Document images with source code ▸
* * * *

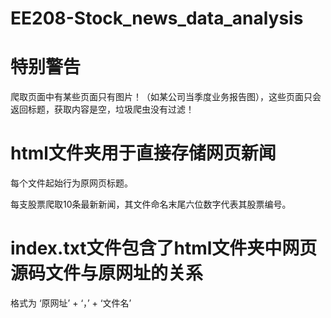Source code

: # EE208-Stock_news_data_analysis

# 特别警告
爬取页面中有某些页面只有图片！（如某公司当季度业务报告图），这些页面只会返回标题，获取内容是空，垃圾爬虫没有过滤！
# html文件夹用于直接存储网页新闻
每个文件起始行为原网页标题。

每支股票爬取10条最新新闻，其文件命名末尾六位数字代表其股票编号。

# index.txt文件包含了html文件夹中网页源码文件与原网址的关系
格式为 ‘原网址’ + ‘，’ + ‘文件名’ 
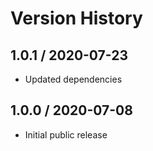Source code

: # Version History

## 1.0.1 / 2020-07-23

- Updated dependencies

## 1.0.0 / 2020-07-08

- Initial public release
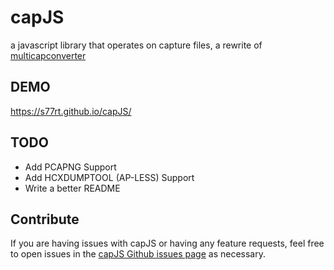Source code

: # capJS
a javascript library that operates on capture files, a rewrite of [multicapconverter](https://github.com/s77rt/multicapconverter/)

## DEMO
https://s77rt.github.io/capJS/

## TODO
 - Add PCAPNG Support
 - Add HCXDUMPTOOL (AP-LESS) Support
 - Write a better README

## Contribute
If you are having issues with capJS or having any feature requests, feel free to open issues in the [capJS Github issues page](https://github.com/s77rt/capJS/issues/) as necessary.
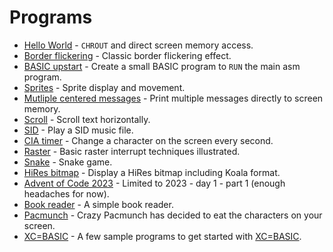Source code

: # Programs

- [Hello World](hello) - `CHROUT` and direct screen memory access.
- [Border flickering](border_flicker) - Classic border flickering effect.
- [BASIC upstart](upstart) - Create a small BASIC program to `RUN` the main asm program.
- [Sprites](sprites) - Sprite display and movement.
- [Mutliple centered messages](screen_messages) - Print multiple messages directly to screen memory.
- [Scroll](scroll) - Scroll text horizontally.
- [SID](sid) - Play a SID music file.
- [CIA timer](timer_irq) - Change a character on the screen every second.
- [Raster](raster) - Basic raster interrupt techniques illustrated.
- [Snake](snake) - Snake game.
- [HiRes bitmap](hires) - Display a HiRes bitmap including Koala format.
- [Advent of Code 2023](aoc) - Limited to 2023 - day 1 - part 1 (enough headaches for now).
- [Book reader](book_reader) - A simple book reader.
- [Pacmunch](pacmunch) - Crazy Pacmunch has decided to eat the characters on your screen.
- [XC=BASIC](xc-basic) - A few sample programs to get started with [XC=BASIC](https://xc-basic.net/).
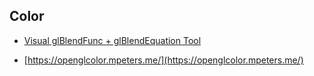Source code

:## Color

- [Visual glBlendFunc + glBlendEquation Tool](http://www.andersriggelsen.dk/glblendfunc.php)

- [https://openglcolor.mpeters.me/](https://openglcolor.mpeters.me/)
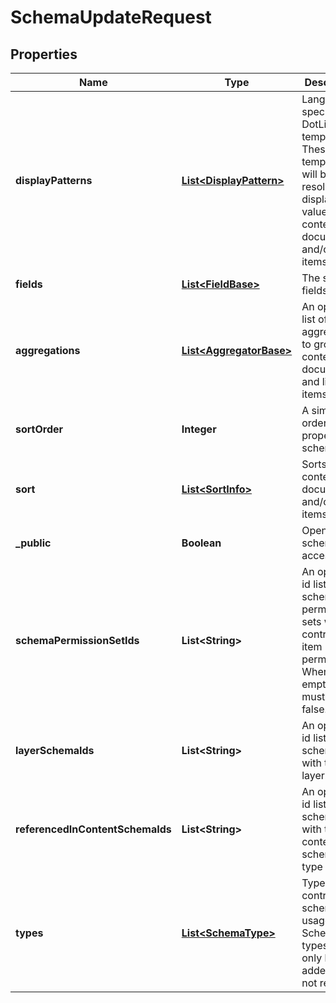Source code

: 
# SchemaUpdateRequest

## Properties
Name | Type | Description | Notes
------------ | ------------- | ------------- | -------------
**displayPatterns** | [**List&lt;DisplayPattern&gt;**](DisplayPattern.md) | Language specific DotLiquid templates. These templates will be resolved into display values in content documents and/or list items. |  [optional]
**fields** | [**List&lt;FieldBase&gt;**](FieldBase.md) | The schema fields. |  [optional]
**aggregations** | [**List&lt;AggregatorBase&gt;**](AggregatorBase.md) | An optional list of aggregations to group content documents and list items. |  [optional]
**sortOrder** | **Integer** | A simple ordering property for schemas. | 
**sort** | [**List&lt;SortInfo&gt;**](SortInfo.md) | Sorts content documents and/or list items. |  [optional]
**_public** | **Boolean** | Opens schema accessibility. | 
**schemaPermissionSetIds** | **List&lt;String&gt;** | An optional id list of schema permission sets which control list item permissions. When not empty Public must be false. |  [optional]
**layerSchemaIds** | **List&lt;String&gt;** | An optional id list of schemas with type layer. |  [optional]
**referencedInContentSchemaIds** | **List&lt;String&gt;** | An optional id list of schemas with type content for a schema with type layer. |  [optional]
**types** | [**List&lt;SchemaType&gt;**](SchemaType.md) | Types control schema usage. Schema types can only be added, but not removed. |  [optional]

* * * *

YOUR TASK ▸ Your task for the entries above: copy exactly the span starting with the line with "- [Mutliple centered" and going on through the line with "- [Pacmunch](pacmunch) - Crazy", both lines included, and nothing else.

RESPONSE FOR THIS EXERCISE ▸
- [Mutliple centered messages](screen_messages) - Print multiple messages directly to screen memory.
- [Scroll](scroll) - Scroll text horizontally.
- [SID](sid) - Play a SID music file.
- [CIA timer](timer_irq) - Change a character on the screen every second.
- [Raster](raster) - Basic raster interrupt techniques illustrated.
- [Snake](snake) - Snake game.
- [HiRes bitmap](hires) - Display a HiRes bitmap including Koala format.
- [Advent of Code 2023](aoc) - Limited to 2023 - day 1 - part 1 (enough headaches for now).
- [Book reader](book_reader) - A simple book reader.
- [Pacmunch](pacmunch) - Crazy Pacmunch has decided to eat the characters on your screen.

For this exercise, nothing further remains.